The last episode of Telltale's adventure game series based on the Fables comic may not be the last you play.
It's a sad fact of any well-loved series - be it TV, books or even games - that they eventually come to an end. Sometimes the moment of conclusion is bittersweet because all you want to do is be in that world for one moment longer. And while the best crafted stories can make you feel a sense of closure, it's also a sad fact that satisfying endings are supremely difficult to achieve, especially in a game with so many possible choices like The Wolf Among Us. The finale of what is surely just the first series from Telltale in the world created by Bill Willingham does a fine job of closing up the mystery Bigby Wolf has been investigating, but it ends on an ill-advised cliffhanger.
The characters from fairy tales and storybooks live in late 20th Century New York City. The Fables, as they call themselves, have an insular community now led by Deputy Mayor Snow White and Sheriff Bigby Wolf. Fables who don't appear human must pay for a magic spell called a glamour so humans don't discover them living among them. The murders of two prostitutes, one of which was glamoured to look like Snow before she died, spur an investigation by the Sheriff. The previous episodes in the series lead up to a confrontation with the Crooked Man and his gang of violent Fables which includes the goons Tweedledee and Tweedledum, the Jersey Devil, and Bloody Mary. The setting is well-established through excellent voice-acting and sound design; the background music is simple electronic tones, but it immediately places you in Fabletown.

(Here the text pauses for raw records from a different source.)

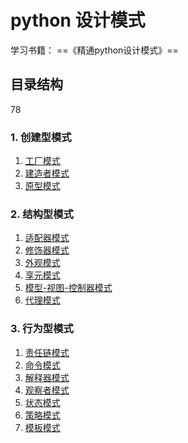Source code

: # python 设计模式
学习书籍： ==《精通python设计模式》==


## 目录结构
78
### 1. 创建型模式
1. [工厂模式](./mode_create/mode_factory)
2. [建造者模式](./mode_create/mode_builder)
3. [原型模式](./mode_create/mode_prototype)
### 2. 结构型模式
1. [适配器模式](./mode_structure/mode_adapter)
2. [修饰器模式](./mode_structure/mode_decorator)
3. [外观模式](./mode_structure/mode_appearance)
4. [享元模式](mode_structure/mode_flyweight)
5. [模型-视图-控制器模式](mode_structure/mode_mvc)
6. [代理模式](mode_structure/mode_proxy)
### 3. 行为型模式
1. [责任链模式](mode_Behavioral/mode_chain_of_Responsibility)
2. [命令模式](mode_Behavioral/mode_command)
3. [解释器模式](mode_Behavioral/mode_interpreter)
4. [观察者模式](mode_Behavioral/mode_observer)
5. [状态模式](mode_Behavioral/mode_state)
6. [策略模式](mode_Behavioral/mode_strategy_pattern)
7. [模板模式](mode_Behavioral/mode_template)
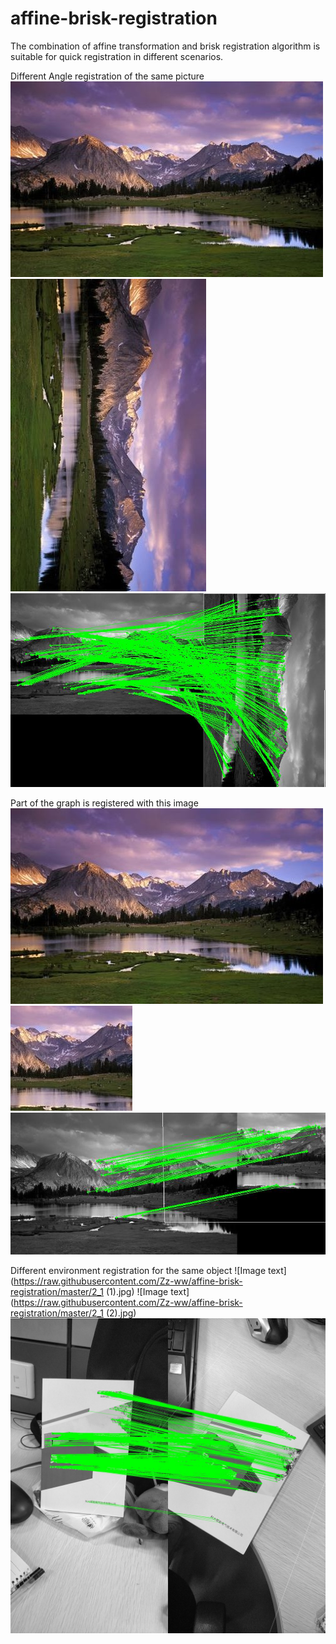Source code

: # affine-brisk-registration
The combination of affine transformation and brisk registration algorithm is suitable for quick registration in different scenarios.


Different Angle registration of the same picture
![Image text](https://raw.githubusercontent.com/Zz-ww/affine-brisk-registration/master/1.jpg)
![Image text](https://raw.githubusercontent.com/Zz-ww/affine-brisk-registration/master/1_1.jpg)
![Image text](https://raw.githubusercontent.com/Zz-ww/affine-brisk-registration/master/1_1_out.jpg)

Part of the graph is registered with this image
![Image text](https://raw.githubusercontent.com/Zz-ww/affine-brisk-registration/master/1.jpg)
![Image text](https://raw.githubusercontent.com/Zz-ww/affine-brisk-registration/master/1_2.jpg)
![Image text](https://raw.githubusercontent.com/Zz-ww/affine-brisk-registration/master/1_2_out.jpg)

Different environment registration for the same object
![Image text](https://raw.githubusercontent.com/Zz-ww/affine-brisk-registration/master/2_1 (1).jpg)
![Image text](https://raw.githubusercontent.com/Zz-ww/affine-brisk-registration/master/2_1 (2).jpg)
![Image text](https://raw.githubusercontent.com/Zz-ww/affine-brisk-registration/master/2_1_out.jpg)
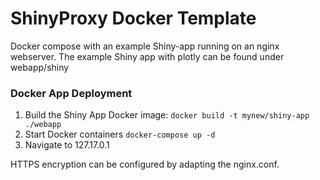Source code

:ShinyProxy Docker Template
================
Docker compose with an example Shiny-app running on an nginx webserver. 
The example Shiny app with plotly can be found under webapp/shiny

### Docker App Deployment

1.  Build the Shiny App Docker image:
    `docker build -t mynew/shiny-app ./webapp`
2.  Start Docker containers `docker-compose up -d`
3.  Navigate to 127.17.0.1

HTTPS encryption can be configured by adapting the nginx.conf.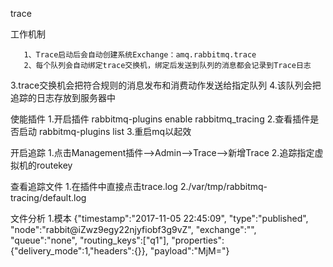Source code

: trace


工作机制

       1、Trace启动后会自动创建系统Exchange：amq.rabbitmq.trace
       2、每个队列会自动绑定trace交换机，绑定后发送到队列的消息都会记录到Trace日志
3.trace交换机会把符合规则的消息发布和消费动作发送给指定队列
4.该队列会把追踪的日志存放到服务器中


使能插件
1.开启插件
rabbitmq-plugins enable  rabbitmq_tracing
2.查看插件是否启动
rabbitmq-plugins list
3.重启mq以起效

开启追踪
        1.点击Management插件-->Admin-->Trace-->新增Trace
        2.追踪指定虚拟机的routekey

查看追踪文件
1.在插件中直接点击trace.log
2./var/tmp/rabbitmq-tracing/default.log

文件分析
1.模本
{"timestamp":"2017-11-05 22:45:09",
  "type":"published",
  "node":"rabbit@iZwz9egy22njyfiobf3g9vZ",
  "exchange":"",
   "queue":"none",
   "routing_keys":["q1"],
   "properties":{"delivery_mode":1,"headers":{}},
   "payload":"MjM="}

Playing the Big Bad Wolf is fun because even though he's reformed his evil ways, there's always the threat of the monster displaying some well-timed police brutality. Your choices in dialogue range from sarcastic threats to a punch in the face, and the now familiar feedback the game displays lets you know when you've made a strong character decision. "Snow will remember that." And because the game told you, so will you. Being made aware of the branching decisions somehow makes your choices feel more real, more personal. My Bigby Wolf will be different for yours, even though the story is still mostly linear.
Because this is the last episode, the choices you've made throughout the series all come to their fruition in a group scene. Most of the characters you've met along the way are there, and how you treated them will have repercussions. I felt bad for some of the things I did as Bigby. It's a rare game that makes you feel guilty.